Наметив скалу метрах в пятнадцати позади, я осторожно отстегнул лямку тяжелого рюкзака, вскочил, быстро сбросил рюкзак и помчался к скале, каждую секунду ожидая пули в спину. Стрелял Хатенов, стреляли и немцы. А я кубарем скатился по склону под скалу.

Хатенов продолжал стрелять короткими очередями. Фашисты, видимо, засели метрах в шестидесяти. Четверо наших бойцов лежали без движения. Чтобы дать им возможность отойти, я начал длинными очередями обстреливать точки, из которых вели огонь егеря. Трое бойцов где перебежками, где ползком стали отходить к скалам. Один так и остался на склоне, в стороне виднелся его автомат.

Обстрел прекратился. Среди скал, за кустами рододендронов, появились две каски. Казалось, сейчас можно было расквитаться за погибшего товарища, но подвел автомат: заело забитый землей затвор. В этот момент ко мне подполз один из бойцов и протянул винтовку. За кустами мелькала уже только одна каска. После моего выстрела каска исчезла...

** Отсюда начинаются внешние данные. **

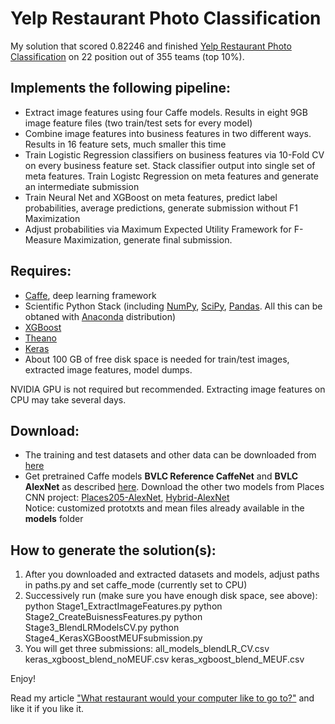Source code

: # Yelp Restaurant Photo Classification

My solution that scored 0.82246 and finished [Yelp Restaurant Photo Classification](https://www.kaggle.com/c/yelp-restaurant-photo-classification) on 22 position out of 355 teams (top 10%).

## Implements the following pipeline:
* Extract image features using four Caffe models. Results in eight 9GB image feature files (two train/test sets for every model)
* Combine image features into business features in two different ways. Results in 16 feature sets, much smaller this time
* Train Logistic Regression classifiers on business features via 10-Fold CV on every business feature set. Stack classifier output into single set of meta features. Train Logistc Regression on meta features and generate an intermediate submission
* Train Neural Net and XGBoost on meta features, predict label probabilities, average predictions, generate submission without F1 Maximization
* Adjust probabilities via Maximum Expected Utility Framework for F-Measure Maximization, generate final submission.

## Requires:
* [Caffe](http://caffe.berkeleyvision.org/), deep learning framework
* Scientific Python Stack (including [NumPy](http://www.numpy.org/), [SciPy](http://www.scipy.org/), [Pandas](http://pandas.pydata.org/). All this can be obtaned with [Anaconda](https://www.continuum.io/downloads) distribution)
* [XGBoost](https://github.com/dmlc/xgboost)
* [Theano](http://deeplearning.net/software/theano/)
* [Keras](http://keras.io/)
* About 100 GB of free disk space is needed for train/test images, extracted image features, model dumps.

NVIDIA GPU is not required but recommended. Extracting image features on CPU may take several days.

## Download:
* The training and test datasets and other data can be downloaded from [here](https://www.kaggle.com/c/yelp-restaurant-photo-classification/data)
* Get pretrained Caffe models **BVLC Reference CaffeNet** and **BVLC AlexNet** as described [here](http://caffe.berkeleyvision.org/model_zoo.html). Download the other two models from Places CNN project: [Places205-AlexNet](http://places.csail.mit.edu/model/placesCNN_upgraded.tar.gz), [Hybrid-AlexNet](http://places.csail.mit.edu/model/hybridCNN_upgraded.tar.gz)  
Notice: customized prototxts and mean files already available in the **models** folder

## How to generate the solution(s):
1. After you downloaded and extracted datasets and models, adjust paths in paths.py and set caffe_mode (currently set to CPU)
2. Successively run (make sure you have enough disk space, see above):
python Stage1_ExtractImageFeatures.py 
python Stage2_CreateBuisnessFeatures.py 
python Stage3_BlendLRModelsCV.py 
python Stage4_KerasXGBoostMEUFsubmission.py 
3. You will get three submissions: 
all_models_blendLR_CV.csv 
keras_xgboost_blend_noMEUF.csv
keras_xgboost_blend_MEUF.csv

Enjoy!

Read my article ["What restaurant would your computer like to go to?"](https://www.linkedin.com/pulse/article/what-restaurant-would-your-computer-like-go-alexander-rakhlin) and like it if you like it.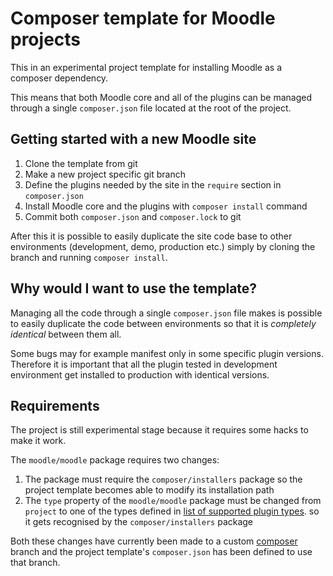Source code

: # Composer template for Moodle projects

This in an experimental project template for installing Moodle as a composer
dependency.

This means that both Moodle core and all of the plugins can be managed through
a single `composer.json` file located at the root of the project.

## Getting started with a new Moodle site

 1. Clone the template from git
 2. Make a new project specific git branch
 4. Define the plugins needed by the site in the `require` section in
    `composer.json`
 4. Install Moodle core and the plugins with `composer install` command
 5. Commit both `composer.json` and `composer.lock` to git

After this it is possible to easily duplicate the site code base to other
environments (development, demo, production etc.) simply by cloning the
branch and running `composer install`.

## Why would I want to use the template?

Managing all the code through a single `composer.json` file makes is possible
to easily duplicate the code between environments so that it is *completely
identical* between them all.

Some bugs may for example manifest only in some specific plugin versions.
Therefore it is important that all the plugin tested in development
environment get installed to production with identical versions.

## Requirements

The project is still experimental stage because it requires some hacks to make
it work.

The `moodle/moodle` package requires two changes:
  1. The package must require the `composer/installers` package so the project
     template becomes able to modify its installation path
  2. The `type` property of the `moodle/moodle` package must be changed from
     `project` to one of the types defined in [list of supported plugin types](https://raw.githubusercontent.com/composer/installers/master/src/Composer/Installers/MoodleInstaller.php).
     so it gets recognised by the `composer/installers` package

Both these changes have currently been made to a custom [composer](https://github.com/juho-jaakkola/moodle/tree/composer)
branch and the project template's `composer.json` has been defined to use that branch.
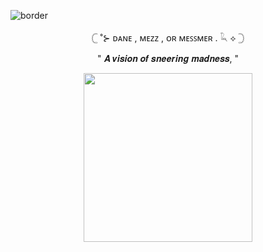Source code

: ![border](https://i.postimg.cc/sfbLMk4C/Untitled63-20241123003453.png)
<p align="center"> 𓊆 ˚⊱ ᴅᴀɴᴇ , ᴍᴇᴢᴢ , ᴏʀ ᴍᴇꜱꜱᴍᴇʀ . 𓆗 ⟡ 𓊇
<p align="center"> " 𝑨 𝒗𝒊𝒔𝒊𝒐𝒏 𝒐𝒇 𝒔𝒏𝒆𝒆𝒓𝒊𝒏𝒈 𝒎𝒂𝒅𝒏𝒆𝒔𝒔, "
<p align="center">
  <img src="https://i.postimg.cc/xTWZf2xh/Untitled65-20241123014704.png" width="270"/>
</p>
  
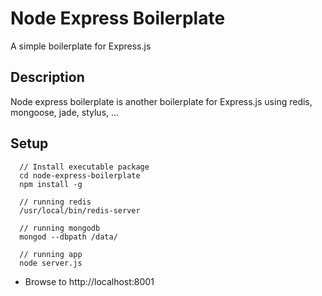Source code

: # Node Express Boilerplate

A simple boilerplate for Express.js

## Description

Node express boilerplate is another boilerplate for Express.js using redis, mongoose, jade, stylus, ...

## Setup
    
      // Install executable package
      cd node-express-boilerplate
      npm install -g

      // running redis
      /usr/local/bin/redis-server

      // running mongodb
      mongod --dbpath /data/
      
      // running app
      node server.js

  - Browse to http://localhost:8001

Подошла остальная часть нашей группы. Фашисты молчали. Было тихо и справа от меня, где находилась группа лейтенанта Сали.

Хатенов с частью своих людей пошел влево, в обход позиции егерей. Вскоре там послышались выстрелы, и я поднял бойцов. Перебежками мы приблизились к скалам. А когда поднялись на них, то увидели, как под огнем Хатенова и его бойцов к перевалу бегом отходил десяток егерей в зеленых куртках. Туда же пытались пробраться несколько егерей с левой седловины. Мы тоже начали стрелять по отходящим, и они залегли за крупными камнями: то ли хотели выждать удобный момент для отхода, то ли решили отсидеться здесь до вечера.

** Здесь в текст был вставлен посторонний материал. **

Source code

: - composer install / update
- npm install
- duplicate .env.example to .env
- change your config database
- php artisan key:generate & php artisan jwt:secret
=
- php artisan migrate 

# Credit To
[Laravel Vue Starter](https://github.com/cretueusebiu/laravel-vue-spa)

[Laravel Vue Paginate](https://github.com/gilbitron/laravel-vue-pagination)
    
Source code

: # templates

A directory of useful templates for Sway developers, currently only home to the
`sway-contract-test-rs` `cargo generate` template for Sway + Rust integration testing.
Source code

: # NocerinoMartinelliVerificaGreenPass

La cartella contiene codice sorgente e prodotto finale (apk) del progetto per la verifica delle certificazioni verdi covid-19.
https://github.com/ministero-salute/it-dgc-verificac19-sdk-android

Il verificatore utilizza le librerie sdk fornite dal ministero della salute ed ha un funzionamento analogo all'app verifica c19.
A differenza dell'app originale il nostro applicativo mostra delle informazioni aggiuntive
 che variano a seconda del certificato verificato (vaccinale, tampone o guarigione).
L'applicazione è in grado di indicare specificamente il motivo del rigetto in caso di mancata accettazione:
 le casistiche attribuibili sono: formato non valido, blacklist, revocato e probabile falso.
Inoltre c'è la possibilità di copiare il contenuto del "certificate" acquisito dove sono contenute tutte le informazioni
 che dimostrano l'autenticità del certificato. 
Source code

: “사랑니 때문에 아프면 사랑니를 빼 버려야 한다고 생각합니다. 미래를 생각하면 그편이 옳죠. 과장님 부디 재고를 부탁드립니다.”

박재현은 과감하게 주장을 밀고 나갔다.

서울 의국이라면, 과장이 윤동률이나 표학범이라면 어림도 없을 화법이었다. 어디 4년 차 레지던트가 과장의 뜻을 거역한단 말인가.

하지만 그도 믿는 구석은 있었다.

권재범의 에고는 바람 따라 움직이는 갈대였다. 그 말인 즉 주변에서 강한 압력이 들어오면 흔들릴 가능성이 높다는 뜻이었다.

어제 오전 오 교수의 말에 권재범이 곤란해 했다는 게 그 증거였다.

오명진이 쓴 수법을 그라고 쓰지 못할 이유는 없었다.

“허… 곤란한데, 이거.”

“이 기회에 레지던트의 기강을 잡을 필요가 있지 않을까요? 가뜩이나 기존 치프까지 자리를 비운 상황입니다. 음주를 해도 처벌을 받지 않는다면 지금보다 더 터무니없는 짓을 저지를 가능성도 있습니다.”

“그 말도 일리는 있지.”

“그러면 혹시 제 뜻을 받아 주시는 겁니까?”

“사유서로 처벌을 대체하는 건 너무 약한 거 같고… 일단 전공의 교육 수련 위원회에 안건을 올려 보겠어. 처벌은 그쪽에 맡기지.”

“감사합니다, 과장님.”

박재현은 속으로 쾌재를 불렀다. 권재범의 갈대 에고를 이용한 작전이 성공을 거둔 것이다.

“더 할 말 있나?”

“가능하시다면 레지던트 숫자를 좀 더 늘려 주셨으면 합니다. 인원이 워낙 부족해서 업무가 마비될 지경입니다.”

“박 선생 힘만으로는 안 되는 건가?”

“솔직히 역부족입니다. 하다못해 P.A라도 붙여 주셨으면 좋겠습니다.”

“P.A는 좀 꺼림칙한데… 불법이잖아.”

До перевала оставалось метров четыреста. Оборонявшие гребень егеря вели себя довольно смело - поднимались во весь рост, спокойно прохаживались по гребню. Но после нескольких очередей из ручного пулемета два гитлеровца, взмахнув руками, исчезли, а остальные стали осторожнее.

Рубеж у нас был хороший: мы видели оборону врага почти на всем ее протяжении, подходы к перевалу и, изучив их, могли начать наступление. Однако в тот момент силенок у нас оказалось маловато: для активных действий можно было использовать только сорок человек, остальные прикрывали тыл и были расставлены по цепочке связи. На перевале же находилось не менее роты егерей. Особенно беспокоил меня наш тыл. Фашисты могли спуститься в ущелье Гвандры и с других, более удаленных от перевала районов гребня. Если же учесть, что там осталось всего несколько бойцов, то нас могли легко окружить и уничтожить. Обо всем этом я послал подробное донесение в штаб дивизии. Срок намеченных совместных действий с частями дивизии миновал, и теперь надо было ждать новых указаний.

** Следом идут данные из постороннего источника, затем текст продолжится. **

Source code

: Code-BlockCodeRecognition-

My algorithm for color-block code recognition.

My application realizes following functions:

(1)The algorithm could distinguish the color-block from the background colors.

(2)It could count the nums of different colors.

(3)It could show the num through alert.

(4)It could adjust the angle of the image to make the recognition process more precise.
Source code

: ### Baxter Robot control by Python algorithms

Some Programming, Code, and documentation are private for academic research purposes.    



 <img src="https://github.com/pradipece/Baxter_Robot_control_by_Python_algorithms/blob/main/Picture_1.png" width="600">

Наступила ночь. Выставив боевое охранение с ручными пулеметами на открытый склон, мы с Хатеновым возвращались к основной группе, когда со стороны ущелья надвинулась гроза. Почти всю ночь лил дождь. Бойцы укрывались в расщелинах скал, но к утру все сильно промокли и промерзли.

За ночь фашисты, видимо, забыли об опасности и утром опять стали расхаживать по гребню. Но огонь наших пулеметов разогнал их. Правда, я не разрешил много стрелять: неизвестно было, когда к нам подойдет подкрепление, которое доставит боеприпасы.

Солнце освещало склоны с нашей стороны, и мы в деталях могли изучить рельеф, что было просто необходимо для разработки плана штурма перепала.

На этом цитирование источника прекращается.